Thursday, May 23, 2019

Tech Book Face Off: Effective Python Vs. Data Science From Scratch

I must confess, I've used Python for quite some time without really learning most of the language. It's my go-to language for modeling embedded systems problems and doing data analysis, but I've picked up the language mostly through googling what I need and reading the abbreviated introductions of Python data science books. It was time to remedy that situation with the first book in this face-off: Effective Python: 59 Specific Ways to Write Better Python by Brett Slatkin. I didn't want a straight learn-a-programming-language book for this exercise because I already knew the basics and just wanted more depth. For the second book, I wanted to explore how machine learning libraries are actually implemented, so I picked up Data Science from Scratch: First Principles with Python by Joel Grus. These books don't seem directly related other than that they both use Python, but they are both books that look into how to use Python to write programs in an idiomatic way. Effective Python focuses more on the idiomatic part, and Data Science from Scratch focuses more on the writing programs part.
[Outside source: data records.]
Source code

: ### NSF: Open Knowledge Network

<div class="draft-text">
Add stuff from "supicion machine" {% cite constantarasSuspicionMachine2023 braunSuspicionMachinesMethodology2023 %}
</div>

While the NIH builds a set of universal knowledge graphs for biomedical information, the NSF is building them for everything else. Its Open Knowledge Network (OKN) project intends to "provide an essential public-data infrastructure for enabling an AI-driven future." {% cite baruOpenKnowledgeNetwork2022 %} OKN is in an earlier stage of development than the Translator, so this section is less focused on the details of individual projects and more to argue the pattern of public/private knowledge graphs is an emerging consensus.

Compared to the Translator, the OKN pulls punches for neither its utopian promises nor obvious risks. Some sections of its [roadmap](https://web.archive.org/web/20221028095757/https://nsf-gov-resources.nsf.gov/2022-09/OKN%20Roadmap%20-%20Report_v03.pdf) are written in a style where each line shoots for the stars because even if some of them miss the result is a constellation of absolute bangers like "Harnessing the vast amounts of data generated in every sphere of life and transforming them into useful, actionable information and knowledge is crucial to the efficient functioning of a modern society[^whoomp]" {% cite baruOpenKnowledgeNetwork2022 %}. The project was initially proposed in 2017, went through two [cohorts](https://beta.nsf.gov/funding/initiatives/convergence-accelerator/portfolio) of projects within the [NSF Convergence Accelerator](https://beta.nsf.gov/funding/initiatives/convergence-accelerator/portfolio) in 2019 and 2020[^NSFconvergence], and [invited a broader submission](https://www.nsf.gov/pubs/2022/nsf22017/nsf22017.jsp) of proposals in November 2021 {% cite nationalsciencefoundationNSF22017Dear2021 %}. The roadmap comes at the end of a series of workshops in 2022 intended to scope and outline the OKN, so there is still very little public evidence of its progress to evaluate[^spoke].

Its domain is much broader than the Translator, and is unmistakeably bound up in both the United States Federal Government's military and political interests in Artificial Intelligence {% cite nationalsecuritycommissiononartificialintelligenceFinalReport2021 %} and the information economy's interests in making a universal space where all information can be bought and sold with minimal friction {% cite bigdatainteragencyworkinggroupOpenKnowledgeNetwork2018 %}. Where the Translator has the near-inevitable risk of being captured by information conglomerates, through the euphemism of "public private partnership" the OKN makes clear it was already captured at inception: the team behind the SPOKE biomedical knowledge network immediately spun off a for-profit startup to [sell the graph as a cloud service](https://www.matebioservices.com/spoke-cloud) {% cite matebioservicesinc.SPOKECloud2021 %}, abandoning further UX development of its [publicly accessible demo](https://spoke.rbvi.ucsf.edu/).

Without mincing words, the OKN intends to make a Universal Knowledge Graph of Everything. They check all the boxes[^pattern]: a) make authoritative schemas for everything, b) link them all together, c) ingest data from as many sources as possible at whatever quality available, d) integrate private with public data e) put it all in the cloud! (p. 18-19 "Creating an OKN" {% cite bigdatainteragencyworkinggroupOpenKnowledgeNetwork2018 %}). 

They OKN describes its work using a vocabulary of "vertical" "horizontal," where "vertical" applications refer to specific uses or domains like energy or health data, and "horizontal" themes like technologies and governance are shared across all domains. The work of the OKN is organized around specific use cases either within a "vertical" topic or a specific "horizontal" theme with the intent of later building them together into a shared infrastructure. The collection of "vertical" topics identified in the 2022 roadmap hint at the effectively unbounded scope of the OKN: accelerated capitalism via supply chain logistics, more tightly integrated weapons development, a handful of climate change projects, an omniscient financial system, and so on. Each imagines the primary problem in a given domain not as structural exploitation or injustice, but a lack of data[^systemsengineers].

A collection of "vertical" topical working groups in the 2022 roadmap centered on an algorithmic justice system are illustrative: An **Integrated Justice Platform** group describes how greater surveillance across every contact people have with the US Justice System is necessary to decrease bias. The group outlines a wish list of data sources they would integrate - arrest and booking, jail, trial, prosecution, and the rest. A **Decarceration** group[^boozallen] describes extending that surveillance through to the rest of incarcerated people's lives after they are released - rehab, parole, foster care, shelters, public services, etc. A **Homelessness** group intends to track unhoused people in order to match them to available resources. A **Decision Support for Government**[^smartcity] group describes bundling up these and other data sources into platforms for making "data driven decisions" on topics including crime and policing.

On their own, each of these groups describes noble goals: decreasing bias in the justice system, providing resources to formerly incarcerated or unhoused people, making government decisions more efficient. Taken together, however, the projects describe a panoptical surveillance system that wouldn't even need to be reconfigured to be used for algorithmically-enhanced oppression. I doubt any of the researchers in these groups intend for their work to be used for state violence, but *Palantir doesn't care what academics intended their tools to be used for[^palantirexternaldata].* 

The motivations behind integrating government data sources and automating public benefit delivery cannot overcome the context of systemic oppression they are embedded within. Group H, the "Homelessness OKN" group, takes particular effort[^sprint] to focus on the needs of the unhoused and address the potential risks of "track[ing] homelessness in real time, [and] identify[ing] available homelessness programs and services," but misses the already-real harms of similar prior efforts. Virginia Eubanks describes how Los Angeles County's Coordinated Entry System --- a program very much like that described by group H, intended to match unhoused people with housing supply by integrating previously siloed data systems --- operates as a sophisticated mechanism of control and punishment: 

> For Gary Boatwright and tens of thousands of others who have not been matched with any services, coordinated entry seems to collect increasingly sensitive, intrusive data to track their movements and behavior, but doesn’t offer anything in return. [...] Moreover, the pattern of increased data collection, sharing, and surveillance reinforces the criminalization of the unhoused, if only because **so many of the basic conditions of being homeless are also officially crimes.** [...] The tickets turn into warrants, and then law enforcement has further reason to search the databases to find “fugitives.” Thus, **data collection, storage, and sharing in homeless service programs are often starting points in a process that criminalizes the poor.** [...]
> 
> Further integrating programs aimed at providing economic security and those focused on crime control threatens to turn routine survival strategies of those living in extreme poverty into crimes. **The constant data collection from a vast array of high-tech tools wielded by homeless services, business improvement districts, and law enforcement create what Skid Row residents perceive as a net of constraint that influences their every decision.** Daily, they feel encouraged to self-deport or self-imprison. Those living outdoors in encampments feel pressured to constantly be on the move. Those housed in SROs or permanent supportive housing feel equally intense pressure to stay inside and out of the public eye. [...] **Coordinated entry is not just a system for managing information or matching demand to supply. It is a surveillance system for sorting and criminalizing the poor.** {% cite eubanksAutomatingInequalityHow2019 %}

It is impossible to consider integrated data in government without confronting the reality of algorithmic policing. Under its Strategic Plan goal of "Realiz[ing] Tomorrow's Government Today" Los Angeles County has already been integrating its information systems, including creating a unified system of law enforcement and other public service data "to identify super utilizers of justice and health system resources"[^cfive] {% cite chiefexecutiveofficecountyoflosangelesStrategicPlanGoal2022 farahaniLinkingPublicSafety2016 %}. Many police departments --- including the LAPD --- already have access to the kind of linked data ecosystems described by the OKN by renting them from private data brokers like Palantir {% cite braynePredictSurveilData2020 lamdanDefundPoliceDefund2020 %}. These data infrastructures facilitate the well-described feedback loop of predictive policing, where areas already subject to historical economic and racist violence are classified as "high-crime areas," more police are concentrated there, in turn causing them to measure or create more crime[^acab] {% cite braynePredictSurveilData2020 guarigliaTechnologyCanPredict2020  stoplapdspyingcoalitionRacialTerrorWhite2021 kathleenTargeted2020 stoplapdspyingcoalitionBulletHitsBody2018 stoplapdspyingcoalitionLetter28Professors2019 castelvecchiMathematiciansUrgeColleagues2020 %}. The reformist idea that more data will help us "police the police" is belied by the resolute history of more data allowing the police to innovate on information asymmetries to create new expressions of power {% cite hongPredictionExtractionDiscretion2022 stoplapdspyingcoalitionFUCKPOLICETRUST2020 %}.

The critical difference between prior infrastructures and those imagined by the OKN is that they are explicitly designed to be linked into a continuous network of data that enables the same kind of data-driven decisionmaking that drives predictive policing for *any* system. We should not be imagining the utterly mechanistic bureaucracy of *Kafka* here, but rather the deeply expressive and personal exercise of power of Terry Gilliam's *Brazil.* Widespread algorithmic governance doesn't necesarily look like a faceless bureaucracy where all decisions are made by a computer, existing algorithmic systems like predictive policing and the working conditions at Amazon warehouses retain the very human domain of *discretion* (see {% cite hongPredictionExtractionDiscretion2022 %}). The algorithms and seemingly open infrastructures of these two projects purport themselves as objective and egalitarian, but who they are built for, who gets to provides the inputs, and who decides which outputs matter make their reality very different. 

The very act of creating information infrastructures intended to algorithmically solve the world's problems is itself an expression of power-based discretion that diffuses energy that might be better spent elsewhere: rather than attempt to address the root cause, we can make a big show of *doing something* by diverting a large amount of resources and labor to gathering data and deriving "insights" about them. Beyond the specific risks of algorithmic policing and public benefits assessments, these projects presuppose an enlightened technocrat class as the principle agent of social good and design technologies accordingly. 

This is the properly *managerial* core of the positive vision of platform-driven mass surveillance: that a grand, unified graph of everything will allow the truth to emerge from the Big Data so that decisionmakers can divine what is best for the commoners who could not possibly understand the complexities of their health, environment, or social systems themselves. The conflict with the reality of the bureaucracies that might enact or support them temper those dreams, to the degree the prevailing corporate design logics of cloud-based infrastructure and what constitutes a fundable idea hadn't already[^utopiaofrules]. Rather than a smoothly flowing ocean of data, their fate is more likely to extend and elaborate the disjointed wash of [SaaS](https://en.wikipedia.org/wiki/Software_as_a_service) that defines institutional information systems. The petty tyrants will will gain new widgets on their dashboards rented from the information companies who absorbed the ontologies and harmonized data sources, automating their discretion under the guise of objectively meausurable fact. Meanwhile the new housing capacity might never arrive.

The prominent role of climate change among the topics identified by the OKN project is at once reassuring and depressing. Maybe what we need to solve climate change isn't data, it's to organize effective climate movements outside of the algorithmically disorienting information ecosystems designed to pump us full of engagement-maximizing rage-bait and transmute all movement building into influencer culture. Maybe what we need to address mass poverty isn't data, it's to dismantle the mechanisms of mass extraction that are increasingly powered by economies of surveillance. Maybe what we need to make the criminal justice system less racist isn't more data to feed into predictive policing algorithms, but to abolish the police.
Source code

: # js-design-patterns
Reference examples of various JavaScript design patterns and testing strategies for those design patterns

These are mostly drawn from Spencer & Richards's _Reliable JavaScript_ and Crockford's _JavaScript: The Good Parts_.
Effective Python front coverVS.Data Science from Scratch front cover

Effective Python

I thought I had learned a decent amount of Python already, but this book shows that Python is much more than list comprehensions and remembering self everywhere inside classes. My prior knowledge on the subjects in the first couple chapters was fifty-fifty at best, and it went down from there. Slatkin packed this book with useful information and advice on how to use Python to its fullest potential, and it is worthwhile for anyone with only basic knowledge of the language to read through it.

The book is split into eight chapters with the title's 59 Python tips grouped into logical topics. The first chapter covers the basic syntax and library functions that anyone who has used the language for more than a few weeks will know, but the advice on how to best use these building blocks is where the book is most helpful. Things like avoiding using start, end, and stride all at once in slices or using enumerate instead of range are good recommendations that will make your Python code much cleaner and more understandable.

Sometimes the advice gets a bit far-fetched, though. For example when recommending to spell out the process of setting default function arguments, Slatkin proposed this method:

def get_first_int(values, key, default=0):
    found = values.get(key, [''])
    if found[0]:
        found = int(found[0])
    else:
        found = default
    return found
Over this possibility using the or operator short-circuit behavior:
def get_first_int(values, key, default=0):
    found = values.get(key, [''])[0]
    return int(found or default)
He claimed that the first was more understandable, but I just found it more verbose. I actually prefer the second version. This example was the exception, though. I agreed and was impressed with nearly all of the rest of his advice.

The second chapter covered all things functions, including how to write generators and enforce keyword-only arguments. The next chapter, logically, moved into classes and inheritance, followed by metaclasses and attributes in the fourth chapter. What I liked about the items in these chapters was that Slatkin assumes the reader already knows the basic syntax so he spends his time describing how to use the more advanced features of Python most effectively. His advice is clear and direct so it's easy to follow and put to use.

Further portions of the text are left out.